**YOUR OBJECTIVE**
Begin at the line containing "La campagna attuale" in the data below and go on through the line containing "sarebbe possibile analizzare", repeating each line exactly; include both ends and no other line.

**SUPPLIED INFORMATION**
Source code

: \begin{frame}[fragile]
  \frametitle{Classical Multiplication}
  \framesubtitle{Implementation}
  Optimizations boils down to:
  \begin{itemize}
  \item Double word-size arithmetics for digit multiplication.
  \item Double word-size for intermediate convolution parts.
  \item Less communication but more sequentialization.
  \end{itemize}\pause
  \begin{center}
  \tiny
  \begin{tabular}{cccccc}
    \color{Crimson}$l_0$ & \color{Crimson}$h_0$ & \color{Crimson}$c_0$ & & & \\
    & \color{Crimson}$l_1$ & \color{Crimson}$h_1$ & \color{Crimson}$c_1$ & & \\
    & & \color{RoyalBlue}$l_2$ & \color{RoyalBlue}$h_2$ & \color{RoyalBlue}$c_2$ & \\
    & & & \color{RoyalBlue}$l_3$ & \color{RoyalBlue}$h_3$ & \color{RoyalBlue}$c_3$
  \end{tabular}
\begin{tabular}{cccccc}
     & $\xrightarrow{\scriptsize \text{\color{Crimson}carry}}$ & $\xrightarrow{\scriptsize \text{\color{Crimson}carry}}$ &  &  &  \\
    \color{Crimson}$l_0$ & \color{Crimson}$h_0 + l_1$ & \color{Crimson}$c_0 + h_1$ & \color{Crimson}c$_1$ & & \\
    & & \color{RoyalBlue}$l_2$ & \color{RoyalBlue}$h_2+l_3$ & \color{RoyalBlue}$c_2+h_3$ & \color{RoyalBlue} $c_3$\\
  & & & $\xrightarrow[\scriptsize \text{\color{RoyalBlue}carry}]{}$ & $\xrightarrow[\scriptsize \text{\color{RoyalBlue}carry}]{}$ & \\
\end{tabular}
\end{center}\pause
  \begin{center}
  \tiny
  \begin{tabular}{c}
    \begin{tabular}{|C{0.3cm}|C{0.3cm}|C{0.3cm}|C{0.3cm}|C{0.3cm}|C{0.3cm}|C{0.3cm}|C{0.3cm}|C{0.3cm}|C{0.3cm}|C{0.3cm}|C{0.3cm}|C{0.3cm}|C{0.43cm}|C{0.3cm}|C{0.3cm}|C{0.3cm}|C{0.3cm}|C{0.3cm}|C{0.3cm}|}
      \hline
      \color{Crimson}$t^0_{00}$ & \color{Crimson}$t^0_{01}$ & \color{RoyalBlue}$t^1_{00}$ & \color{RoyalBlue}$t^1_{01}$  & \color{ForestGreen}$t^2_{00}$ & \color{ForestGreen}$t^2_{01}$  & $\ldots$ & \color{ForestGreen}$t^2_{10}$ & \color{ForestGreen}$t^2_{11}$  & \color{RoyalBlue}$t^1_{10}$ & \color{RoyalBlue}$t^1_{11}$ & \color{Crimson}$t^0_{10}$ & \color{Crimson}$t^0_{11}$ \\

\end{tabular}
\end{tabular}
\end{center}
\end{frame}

...

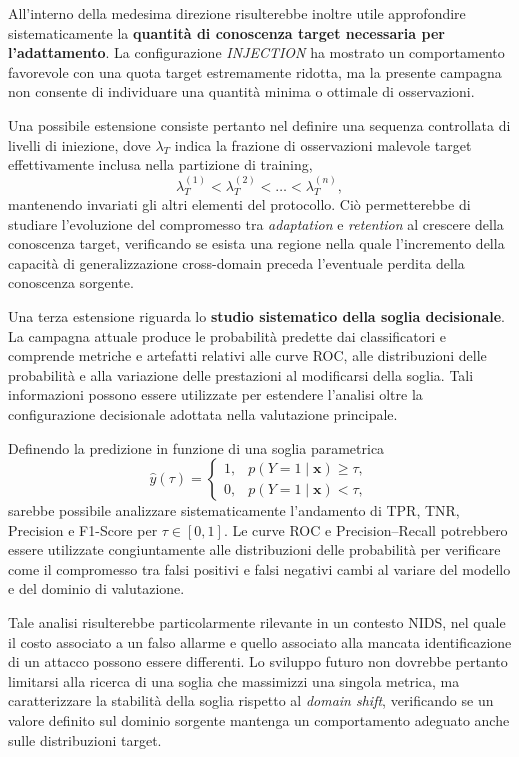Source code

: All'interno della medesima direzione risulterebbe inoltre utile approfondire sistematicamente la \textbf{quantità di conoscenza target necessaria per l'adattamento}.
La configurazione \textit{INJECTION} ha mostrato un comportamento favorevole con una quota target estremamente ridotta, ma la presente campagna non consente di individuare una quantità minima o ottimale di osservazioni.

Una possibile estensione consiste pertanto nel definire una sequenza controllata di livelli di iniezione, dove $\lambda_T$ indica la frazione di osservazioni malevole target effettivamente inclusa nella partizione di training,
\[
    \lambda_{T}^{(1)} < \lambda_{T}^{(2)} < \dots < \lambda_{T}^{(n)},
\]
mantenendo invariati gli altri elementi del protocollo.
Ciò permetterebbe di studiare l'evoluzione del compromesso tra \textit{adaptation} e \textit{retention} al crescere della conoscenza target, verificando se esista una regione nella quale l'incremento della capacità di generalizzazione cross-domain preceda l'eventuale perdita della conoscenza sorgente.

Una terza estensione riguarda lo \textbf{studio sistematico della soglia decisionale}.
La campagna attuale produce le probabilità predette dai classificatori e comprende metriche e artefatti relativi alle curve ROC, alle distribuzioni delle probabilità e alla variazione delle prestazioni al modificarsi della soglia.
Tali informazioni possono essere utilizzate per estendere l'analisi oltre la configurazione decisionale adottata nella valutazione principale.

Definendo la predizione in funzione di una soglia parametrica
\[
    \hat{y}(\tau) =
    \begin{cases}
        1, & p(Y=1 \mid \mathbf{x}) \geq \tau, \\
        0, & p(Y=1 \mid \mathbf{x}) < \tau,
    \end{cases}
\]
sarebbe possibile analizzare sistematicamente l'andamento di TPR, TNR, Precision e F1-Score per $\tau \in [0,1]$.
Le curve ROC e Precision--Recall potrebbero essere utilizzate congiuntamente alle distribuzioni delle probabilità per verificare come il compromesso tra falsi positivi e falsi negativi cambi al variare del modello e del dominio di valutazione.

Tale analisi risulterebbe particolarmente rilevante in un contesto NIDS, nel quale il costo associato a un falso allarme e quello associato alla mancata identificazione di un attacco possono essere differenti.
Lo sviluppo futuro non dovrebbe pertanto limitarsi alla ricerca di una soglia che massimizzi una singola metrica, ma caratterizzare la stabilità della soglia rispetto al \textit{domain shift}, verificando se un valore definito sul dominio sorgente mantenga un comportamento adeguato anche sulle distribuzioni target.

**EXERCISE RESPONSE**
La campagna attuale produce le probabilità predette dai classificatori e comprende metriche e artefatti relativi alle curve ROC, alle distribuzioni delle probabilità e alla variazione delle prestazioni al modificarsi della soglia.
Tali informazioni possono essere utilizzate per estendere l'analisi oltre la configurazione decisionale adottata nella valutazione principale.

Definendo la predizione in funzione di una soglia parametrica
\[
    \hat{y}(\tau) =
    \begin{cases}
        1, & p(Y=1 \mid \mathbf{x}) \geq \tau, \\
        0, & p(Y=1 \mid \mathbf{x}) < \tau,
    \end{cases}
\]
sarebbe possibile analizzare sistematicamente l'andamento di TPR, TNR, Precision e F1-Score per $\tau \in [0,1]$.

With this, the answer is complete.